Page Stuck? Click Here ."

Thanks in advance.

user3821329
  • 317
  • 1
  • 6
  • 14
  • Thanks for the 2 answers. However, I encounter some redirections that are not followed by any of methods suggested. For example this one: http://blekko.com/a/serpr?r=4WgZKGhYDCRRBim_2cosrjKEWOf2Fmz8PQlVyYT5iqcD875s_gIIdE5G97qsuVbtj8Ww5gQazWmBdBz-yuGsXgysUqkaMna2-8_3m98RhJ5pR4VlxPttPVBDOpHozJKVUP1zNw7qfiQJlUGQoVQvyrM-K6CTKT6LRPjOi-6cgJxOErFzNpLbcl9pPU6DLkNdy12hN84qqttbQlYXYc49SA&bt=&p=7 ///url finished here, it finally redirects to this link: http://www.zappos.com/mark-nason-boots – user3821329 Jul 17 '14 at 20:11
  • 1
    There is no universal solution. There are three method of redirection. 1) server send HTTP response with redirection - and `requests` follows this redirection. 2) HTML have tag `` with url - and we show solution to this problem 3) javascript can redirect page - but it can use one simple line `window.location.href='http://www.example.com'` or it can hide url in someway - but `requests` and `urllib` can't run javascript. Your first example use second method and we made solution for this method only. – furas Jul 17 '14 at 23:10

3 Answers3

4

Use module requests - it folows redirections as default.

But page can be redirected by javascript so none of modules will follow this kind of redirection.

Turn off javascript in browser and go to http://thetechshowdown.com/Redirect4.php to see if it redirects you to other page

I checked this page - there is javascript redirect and HTML redirect (tag with "refresh" argument). Both aren't normal redirection send by server - so any module will not follow this redirection.

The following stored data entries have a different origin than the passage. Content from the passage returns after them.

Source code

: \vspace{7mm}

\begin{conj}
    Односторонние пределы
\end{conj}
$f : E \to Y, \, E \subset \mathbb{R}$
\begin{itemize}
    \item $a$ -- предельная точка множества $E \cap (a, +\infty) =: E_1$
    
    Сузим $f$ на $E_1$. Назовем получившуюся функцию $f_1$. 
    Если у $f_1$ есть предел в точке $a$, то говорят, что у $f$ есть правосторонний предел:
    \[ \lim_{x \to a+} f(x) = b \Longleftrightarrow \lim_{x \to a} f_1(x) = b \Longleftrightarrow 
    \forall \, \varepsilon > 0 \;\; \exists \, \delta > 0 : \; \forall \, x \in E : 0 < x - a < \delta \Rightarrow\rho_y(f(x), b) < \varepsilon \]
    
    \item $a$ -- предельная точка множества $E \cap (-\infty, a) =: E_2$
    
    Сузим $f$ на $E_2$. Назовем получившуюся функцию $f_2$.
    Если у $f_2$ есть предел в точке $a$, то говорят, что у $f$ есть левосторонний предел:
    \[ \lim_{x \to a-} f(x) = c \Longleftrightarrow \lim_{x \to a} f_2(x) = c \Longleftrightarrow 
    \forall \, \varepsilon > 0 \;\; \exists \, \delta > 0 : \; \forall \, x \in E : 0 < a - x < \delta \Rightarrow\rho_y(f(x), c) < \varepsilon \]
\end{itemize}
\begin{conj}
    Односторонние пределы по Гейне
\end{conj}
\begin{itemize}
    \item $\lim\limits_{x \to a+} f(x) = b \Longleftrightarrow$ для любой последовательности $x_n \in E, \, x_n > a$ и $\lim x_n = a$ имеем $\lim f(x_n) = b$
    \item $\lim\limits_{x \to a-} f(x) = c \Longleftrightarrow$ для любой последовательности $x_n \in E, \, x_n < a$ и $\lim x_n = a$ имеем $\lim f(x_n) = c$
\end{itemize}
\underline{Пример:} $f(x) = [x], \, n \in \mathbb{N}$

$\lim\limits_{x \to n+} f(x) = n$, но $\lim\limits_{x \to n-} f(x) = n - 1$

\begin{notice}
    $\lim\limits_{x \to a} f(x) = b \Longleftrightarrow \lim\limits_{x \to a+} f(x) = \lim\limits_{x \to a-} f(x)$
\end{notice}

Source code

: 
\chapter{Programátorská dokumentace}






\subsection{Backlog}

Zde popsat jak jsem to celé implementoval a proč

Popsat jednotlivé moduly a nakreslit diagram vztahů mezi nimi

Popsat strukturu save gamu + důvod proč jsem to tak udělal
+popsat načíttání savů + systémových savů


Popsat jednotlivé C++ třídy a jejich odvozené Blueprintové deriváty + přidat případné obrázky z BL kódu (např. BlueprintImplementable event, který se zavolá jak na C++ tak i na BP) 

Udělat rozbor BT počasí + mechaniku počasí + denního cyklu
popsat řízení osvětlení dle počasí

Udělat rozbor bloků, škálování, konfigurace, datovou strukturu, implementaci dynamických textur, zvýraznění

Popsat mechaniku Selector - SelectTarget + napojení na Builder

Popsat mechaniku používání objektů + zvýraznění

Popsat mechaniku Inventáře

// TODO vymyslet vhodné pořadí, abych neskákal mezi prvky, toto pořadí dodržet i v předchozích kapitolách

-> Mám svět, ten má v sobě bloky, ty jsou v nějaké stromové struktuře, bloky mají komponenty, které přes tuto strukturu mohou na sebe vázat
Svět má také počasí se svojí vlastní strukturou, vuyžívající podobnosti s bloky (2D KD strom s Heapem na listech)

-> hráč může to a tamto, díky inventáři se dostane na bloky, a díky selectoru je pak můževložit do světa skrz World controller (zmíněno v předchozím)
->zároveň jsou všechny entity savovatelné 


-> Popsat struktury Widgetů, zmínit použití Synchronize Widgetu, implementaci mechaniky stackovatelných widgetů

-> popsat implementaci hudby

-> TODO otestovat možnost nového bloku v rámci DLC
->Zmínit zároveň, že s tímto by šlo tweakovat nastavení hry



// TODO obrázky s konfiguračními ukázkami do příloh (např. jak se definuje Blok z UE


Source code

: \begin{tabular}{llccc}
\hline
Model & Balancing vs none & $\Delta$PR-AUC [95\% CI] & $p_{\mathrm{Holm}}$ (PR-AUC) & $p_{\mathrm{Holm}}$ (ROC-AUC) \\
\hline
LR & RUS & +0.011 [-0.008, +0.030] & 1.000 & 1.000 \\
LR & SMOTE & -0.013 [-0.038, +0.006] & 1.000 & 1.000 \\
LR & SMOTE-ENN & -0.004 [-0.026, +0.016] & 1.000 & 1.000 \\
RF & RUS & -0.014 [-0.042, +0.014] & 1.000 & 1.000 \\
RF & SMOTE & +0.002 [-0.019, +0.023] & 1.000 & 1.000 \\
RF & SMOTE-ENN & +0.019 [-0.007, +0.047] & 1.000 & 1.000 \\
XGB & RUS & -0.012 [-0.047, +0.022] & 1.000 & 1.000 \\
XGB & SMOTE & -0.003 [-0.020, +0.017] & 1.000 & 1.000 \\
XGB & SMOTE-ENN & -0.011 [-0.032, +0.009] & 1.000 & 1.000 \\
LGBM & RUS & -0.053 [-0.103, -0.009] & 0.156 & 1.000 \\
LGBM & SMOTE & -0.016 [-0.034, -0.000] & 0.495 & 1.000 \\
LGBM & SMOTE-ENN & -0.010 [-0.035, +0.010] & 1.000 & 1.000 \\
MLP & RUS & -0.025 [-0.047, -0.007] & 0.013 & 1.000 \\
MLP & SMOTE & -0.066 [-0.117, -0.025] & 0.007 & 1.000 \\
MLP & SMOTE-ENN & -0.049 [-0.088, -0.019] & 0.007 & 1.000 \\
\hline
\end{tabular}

You have to read page, find url in code and connect with that url.

import requests
import lxml, lxml.html

# started page

r = requests.get('http://thetechshowdown.com/Redirect4.php')

#print r.url
#print r.history
#print r.text

# first redirection

html = lxml.html.fromstring(r.text)

refresh = html.cssselect('meta[http-equiv="refresh"]')

if refresh:
    print 'refresh:', refresh[0].attrib['content']
    x = refresh[0].attrib['content'].find('http')
    url = refresh[0].attrib['content'][x:]
    print 'url:', url

r = requests.get(url)

#print r.text

# second redirection

html = lxml.html.fromstring(r.text)

refresh = html.cssselect('meta[http-equiv="refresh"]')

if refresh:
    print 'refresh:', refresh[0].attrib['content']
    x = refresh[0].attrib['content'].find('http')
    url = refresh[0].attrib['content'][x:]
    print 'url:', url

r = requests.get(url)

# final page

print r.text
furas
  • 134,197
  • 12
  • 106
  • 148
  • I tried requests. Unfortunately it also did not follow the redirection as you speculated... Moreover, the problem is not with the browser as it follows the redirection. (I'm using Firefox and That's how I got the url of the redirected page) the problem is that the python module does not follow it. – user3821329 Jul 12 '14 at 20:01
  • Did you try my code - it follows redirection for this example. Python follow only redirections send by server (using `HTTP` protocol) - not JavaScript and HTML tag. I use browser only to test what kind of redirection it can be. – furas Jul 12 '14 at 20:04
  • And there was two redirections from that url to `bhphotovideo.com` – furas Jul 12 '14 at 20:06
  • Thanks for your answer. But there is another issue. for some urls I get an error message in this line: html = lxml.html.fromstring(r.text) File "lxml.etree.pyx", line 3032, in lxml.etree.fromstring (src\lxml\lxml.etree.c:68121) File "parser.pxi", line 1781, in lxml.etree._parseMemoryDocument (src\lxml\lxml.etree.c:102435) ValueError: Unicode strings with encoding declaration are not supported. Please use bytes input or XML fragments without declaration. Any clues? – user3821329 Jul 13 '14 at 00:55
  • Show full error message and line. There is no ` from BeautifulSoup import BeautifulSoup` in code. – furas Jul 13 '14 at 00:56
  • probably problem with native letters or page use different string coding than 'utf-8'. – furas Jul 13 '14 at 00:58
  • You can try `.fromstring( r.text.decode('UTF-8') )`. Or maybe it read XML page - there is some problem with `encoding declaration` in `XML`. Search on Google. – furas Jul 13 '14 at 01:07
  • Thanks for the answer. However, I still encounter some redirections that are not followed. For example this one: http://blekko.com/a/serpr?r=4WgZKGhYDCRRBim_2cosrjKEWOf2Fmz8PQlVyYT5iqcD875s_gIIdE5G97qsuVbtj8Ww5gQazWmBdBz-yuGsXgysUqkaMna2-8_3m98RhJ5pR4VlxPttPVBDOpHozJKVUP1zNw7qfiQJlUGQoVQvyrM-K6CTKT6LRPjOi-6cgJxOErFzNpLbcl9pPU6DLkNdy12hN84qqttbQlYXYc49SA&bt=&p=7 ///url finished here, it finally redirects to this link: http://www.zappos.com/mark-nason-boots – user3821329 Jul 17 '14 at 20:24
0

That happens because of soft redirects. urllib is not following the redirects because it does not recognize them as such. In fact a HTTP response code 200 (page found) is issued and redirection will happen by some sort of side effect in browsers.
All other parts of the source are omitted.